*** Opening Supplied entries ***

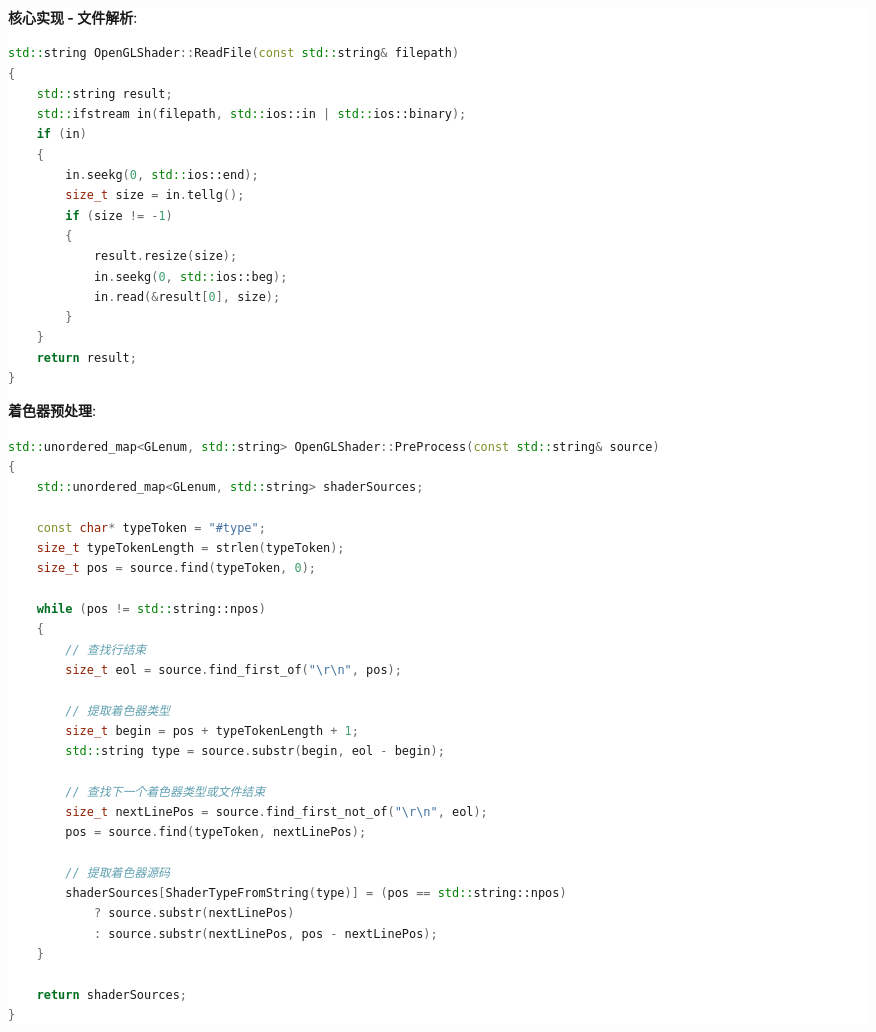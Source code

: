 **核心实现 - 文件解析**:
```cpp
std::string OpenGLShader::ReadFile(const std::string& filepath)
{
    std::string result;
    std::ifstream in(filepath, std::ios::in | std::ios::binary);
    if (in)
    {
        in.seekg(0, std::ios::end);
        size_t size = in.tellg();
        if (size != -1)
        {
            result.resize(size);
            in.seekg(0, std::ios::beg);
            in.read(&result[0], size);
        }
    }
    return result;
}
```

**着色器预处理**:
```cpp
std::unordered_map<GLenum, std::string> OpenGLShader::PreProcess(const std::string& source)
{
    std::unordered_map<GLenum, std::string> shaderSources;

    const char* typeToken = "#type";
    size_t typeTokenLength = strlen(typeToken);
    size_t pos = source.find(typeToken, 0);
    
    while (pos != std::string::npos)
    {
        // 查找行结束
        size_t eol = source.find_first_of("\r\n", pos);
        
        // 提取着色器类型
        size_t begin = pos + typeTokenLength + 1;
        std::string type = source.substr(begin, eol - begin);
        
        // 查找下一个着色器类型或文件结束
        size_t nextLinePos = source.find_first_not_of("\r\n", eol);
        pos = source.find(typeToken, nextLinePos);
        
        // 提取着色器源码
        shaderSources[ShaderTypeFromString(type)] = (pos == std::string::npos) 
            ? source.substr(nextLinePos) 
            : source.substr(nextLinePos, pos - nextLinePos);
    }

    return shaderSources;
}
```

*** Closing Supplied entries ***

__Task details__.
When a line in the records holds the string "const", copy that line.

__Output of the task__.
std::string OpenGLShader::ReadFile(const std::string& filepath)
std::unordered_map<GLenum, std::string> OpenGLShader::PreProcess(const std::string& source)
    const char* typeToken = "#type";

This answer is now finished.